Careful not to wake her husband, Ruth slipped out of bed and tucked the covers around him. She dipped her hand into the nightstand drawer where she stored the study guide. Just because she was waiting to share her plans with her in-laws didn’t mean she couldn’t prepare. After all, she had 399 more hours to go. At least. Flashlight in hand, Ruth snuggled onto the window seat and flipped through the study guide.
When the sun rose, so did Asher. He propped himself up on one elbow and beamed at her. That gaze sent pleasurable shivers up her spine. Ruth was overwhelmed, overcome. She never wanted to disappoint him—she couldn’t imagine a day when she’d tire of his admiration. He crooked his finger and Ruth hurried back to bed.
She could wait just a little longer to chisel down her 399 hours.
Later that morning, Ruth sat outside on the front steps. The sun was shining through high, white clouds, and crisp air swirled around her as she balanced a sealed Tupperware container on her knees. She looked up to the sky, closed her eyes, and let the sun spread its warmth over her. In a few minutes, her new friends would be here to pick her up.

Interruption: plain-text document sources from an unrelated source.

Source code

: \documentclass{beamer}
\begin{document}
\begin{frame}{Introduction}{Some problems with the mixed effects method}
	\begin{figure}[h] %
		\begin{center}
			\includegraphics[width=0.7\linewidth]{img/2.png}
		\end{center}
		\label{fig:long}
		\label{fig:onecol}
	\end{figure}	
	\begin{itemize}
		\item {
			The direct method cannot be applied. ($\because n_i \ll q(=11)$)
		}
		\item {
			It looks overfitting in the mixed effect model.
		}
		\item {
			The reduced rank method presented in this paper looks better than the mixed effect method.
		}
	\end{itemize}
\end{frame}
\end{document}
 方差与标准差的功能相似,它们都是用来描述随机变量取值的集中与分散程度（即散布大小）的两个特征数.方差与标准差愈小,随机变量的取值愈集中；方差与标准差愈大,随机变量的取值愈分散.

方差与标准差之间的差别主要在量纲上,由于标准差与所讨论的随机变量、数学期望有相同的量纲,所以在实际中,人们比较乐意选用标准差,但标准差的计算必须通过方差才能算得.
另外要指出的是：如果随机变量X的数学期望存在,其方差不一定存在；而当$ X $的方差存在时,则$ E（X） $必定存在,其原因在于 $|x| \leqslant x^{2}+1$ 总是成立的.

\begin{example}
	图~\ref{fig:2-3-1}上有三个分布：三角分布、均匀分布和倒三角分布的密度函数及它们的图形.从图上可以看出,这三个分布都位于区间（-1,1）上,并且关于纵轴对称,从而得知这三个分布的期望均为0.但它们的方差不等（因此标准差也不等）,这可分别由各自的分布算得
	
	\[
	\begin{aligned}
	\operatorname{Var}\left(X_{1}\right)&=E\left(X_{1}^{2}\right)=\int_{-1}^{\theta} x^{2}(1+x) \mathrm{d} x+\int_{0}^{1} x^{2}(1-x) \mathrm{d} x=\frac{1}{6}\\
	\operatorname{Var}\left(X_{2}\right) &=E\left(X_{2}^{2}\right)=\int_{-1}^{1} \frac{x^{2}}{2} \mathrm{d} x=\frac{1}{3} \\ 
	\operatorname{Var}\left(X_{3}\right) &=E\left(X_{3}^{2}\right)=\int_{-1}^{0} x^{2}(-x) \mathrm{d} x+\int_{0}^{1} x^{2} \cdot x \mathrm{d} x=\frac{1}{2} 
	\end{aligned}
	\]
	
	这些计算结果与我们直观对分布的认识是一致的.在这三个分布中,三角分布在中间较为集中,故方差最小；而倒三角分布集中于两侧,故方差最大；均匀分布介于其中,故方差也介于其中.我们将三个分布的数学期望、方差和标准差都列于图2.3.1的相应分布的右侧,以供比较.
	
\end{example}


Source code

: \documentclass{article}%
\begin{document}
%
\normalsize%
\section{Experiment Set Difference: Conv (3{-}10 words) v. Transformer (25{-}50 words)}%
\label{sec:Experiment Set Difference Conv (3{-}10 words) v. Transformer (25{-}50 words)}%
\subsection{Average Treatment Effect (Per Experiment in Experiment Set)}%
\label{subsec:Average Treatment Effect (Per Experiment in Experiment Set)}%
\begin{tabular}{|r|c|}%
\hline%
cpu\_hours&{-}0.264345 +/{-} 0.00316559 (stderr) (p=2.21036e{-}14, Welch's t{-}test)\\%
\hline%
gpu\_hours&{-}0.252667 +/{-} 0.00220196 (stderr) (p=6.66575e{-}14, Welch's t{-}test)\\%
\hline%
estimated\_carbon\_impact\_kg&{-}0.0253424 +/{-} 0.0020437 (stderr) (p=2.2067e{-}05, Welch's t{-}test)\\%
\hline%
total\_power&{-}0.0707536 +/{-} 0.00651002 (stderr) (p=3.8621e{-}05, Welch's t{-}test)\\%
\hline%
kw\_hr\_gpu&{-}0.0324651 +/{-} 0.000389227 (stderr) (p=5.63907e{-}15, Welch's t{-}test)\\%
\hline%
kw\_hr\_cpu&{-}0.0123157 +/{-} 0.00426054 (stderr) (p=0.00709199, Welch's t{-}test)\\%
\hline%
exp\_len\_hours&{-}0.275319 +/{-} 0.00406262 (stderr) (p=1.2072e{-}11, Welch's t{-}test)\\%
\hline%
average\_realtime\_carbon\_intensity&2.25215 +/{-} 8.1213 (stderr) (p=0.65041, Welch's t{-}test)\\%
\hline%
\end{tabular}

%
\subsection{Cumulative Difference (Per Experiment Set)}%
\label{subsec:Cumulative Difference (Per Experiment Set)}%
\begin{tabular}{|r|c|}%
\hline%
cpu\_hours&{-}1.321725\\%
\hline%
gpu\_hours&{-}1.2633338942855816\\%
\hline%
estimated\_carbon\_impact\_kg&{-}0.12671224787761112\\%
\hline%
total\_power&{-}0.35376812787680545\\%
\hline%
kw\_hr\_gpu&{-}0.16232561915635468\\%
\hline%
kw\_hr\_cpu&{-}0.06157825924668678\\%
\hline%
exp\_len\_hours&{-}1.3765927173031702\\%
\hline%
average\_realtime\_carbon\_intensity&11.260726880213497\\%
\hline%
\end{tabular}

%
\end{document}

She plucked a leaf that had escaped the lawn cleanup from the boxwood. She tucked it into her pocketbook and vowed to press it inside one of her thickest novels, a memento from her first autumn as a married woman.
She fiddled with the Tupperware container on her lap, which Shirley had carefully packed herself after Ruth told her that Irene had invited the girls on a picnic this morning. “Irene said not to bring anything.”
“Of course she did. That’s what she’s supposed to say.”
Shirley pulled an in-case-of-emergency tinfoil-wrapped apple cake from the freezer and set it on the counter to thaw. An hour later, she sliced up half of it and set the pieces into the milky white rectangle that now sat on Ruth’s lap, rescuing her from housewife humiliation.
When a dark-green sedan drove up the street and idled in front, Ruth leaned forward and waved. Irene waved back from the driver’s seat. As Ruth stood, her stomach flipped with nerves. The unexpected emotion gave her pause. Did she care whether these women liked and accepted her? Yes, yes, she did. Until now, she hadn’t looked for approval from anyone. The realization that she wanted it threw her.
A child’s hand waved from the backseat window of the car. That hand was attached to Irene’s youngest—Harry or Hedy, something with an H and Y, or was it a T? Ruth should have paid better attention, like she normally did.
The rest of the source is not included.